Stored data
======
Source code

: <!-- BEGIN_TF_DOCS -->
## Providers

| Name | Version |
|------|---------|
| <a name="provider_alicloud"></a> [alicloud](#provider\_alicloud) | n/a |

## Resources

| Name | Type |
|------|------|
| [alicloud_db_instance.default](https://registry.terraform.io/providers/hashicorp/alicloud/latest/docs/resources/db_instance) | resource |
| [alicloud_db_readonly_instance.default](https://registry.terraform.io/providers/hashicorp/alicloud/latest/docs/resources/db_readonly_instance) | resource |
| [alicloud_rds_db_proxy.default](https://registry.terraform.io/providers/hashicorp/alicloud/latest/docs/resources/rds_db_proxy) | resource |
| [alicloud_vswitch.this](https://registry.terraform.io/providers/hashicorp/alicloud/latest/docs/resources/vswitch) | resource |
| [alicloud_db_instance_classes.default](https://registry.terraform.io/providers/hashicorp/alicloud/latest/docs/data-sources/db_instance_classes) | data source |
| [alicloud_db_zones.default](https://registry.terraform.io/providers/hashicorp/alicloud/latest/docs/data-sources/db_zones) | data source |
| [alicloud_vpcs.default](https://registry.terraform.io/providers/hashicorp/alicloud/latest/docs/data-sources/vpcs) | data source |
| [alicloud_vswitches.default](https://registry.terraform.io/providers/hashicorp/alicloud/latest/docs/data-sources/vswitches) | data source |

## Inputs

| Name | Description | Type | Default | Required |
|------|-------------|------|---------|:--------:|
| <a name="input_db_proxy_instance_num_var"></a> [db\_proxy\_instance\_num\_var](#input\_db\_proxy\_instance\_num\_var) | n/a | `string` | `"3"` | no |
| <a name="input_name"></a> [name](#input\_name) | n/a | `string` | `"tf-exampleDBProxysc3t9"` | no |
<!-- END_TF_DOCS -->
======
§ **WHAT NEEDS TO BE DONE**:
All of the entries above need to be output again exactly.

§ **EXPECTED OUTPUT**:
Source code

: <!-- BEGIN_TF_DOCS -->
## Providers

| Name | Version |
|------|---------|
| <a name="provider_alicloud"></a> [alicloud](#provider\_alicloud) | n/a |

## Resources

| Name | Type |
|------|------|
| [alicloud_db_instance.default](https://registry.terraform.io/providers/hashicorp/alicloud/latest/docs/resources/db_instance) | resource |
| [alicloud_db_readonly_instance.default](https://registry.terraform.io/providers/hashicorp/alicloud/latest/docs/resources/db_readonly_instance) | resource |
| [alicloud_rds_db_proxy.default](https://registry.terraform.io/providers/hashicorp/alicloud/latest/docs/resources/rds_db_proxy) | resource |
| [alicloud_vswitch.this](https://registry.terraform.io/providers/hashicorp/alicloud/latest/docs/resources/vswitch) | resource |
| [alicloud_db_instance_classes.default](https://registry.terraform.io/providers/hashicorp/alicloud/latest/docs/data-sources/db_instance_classes) | data source |
| [alicloud_db_zones.default](https://registry.terraform.io/providers/hashicorp/alicloud/latest/docs/data-sources/db_zones) | data source |
| [alicloud_vpcs.default](https://registry.terraform.io/providers/hashicorp/alicloud/latest/docs/data-sources/vpcs) | data source |
| [alicloud_vswitches.default](https://registry.terraform.io/providers/hashicorp/alicloud/latest/docs/data-sources/vswitches) | data source |

## Inputs

| Name | Description | Type | Default | Required |
|------|-------------|------|---------|:--------:|
| <a name="input_db_proxy_instance_num_var"></a> [db\_proxy\_instance\_num\_var](#input\_db\_proxy\_instance\_num\_var) | n/a | `string` | `"3"` | no |
| <a name="input_name"></a> [name](#input\_name) | n/a | `string` | `"tf-exampleDBProxysc3t9"` | no |
<!-- END_TF_DOCS -->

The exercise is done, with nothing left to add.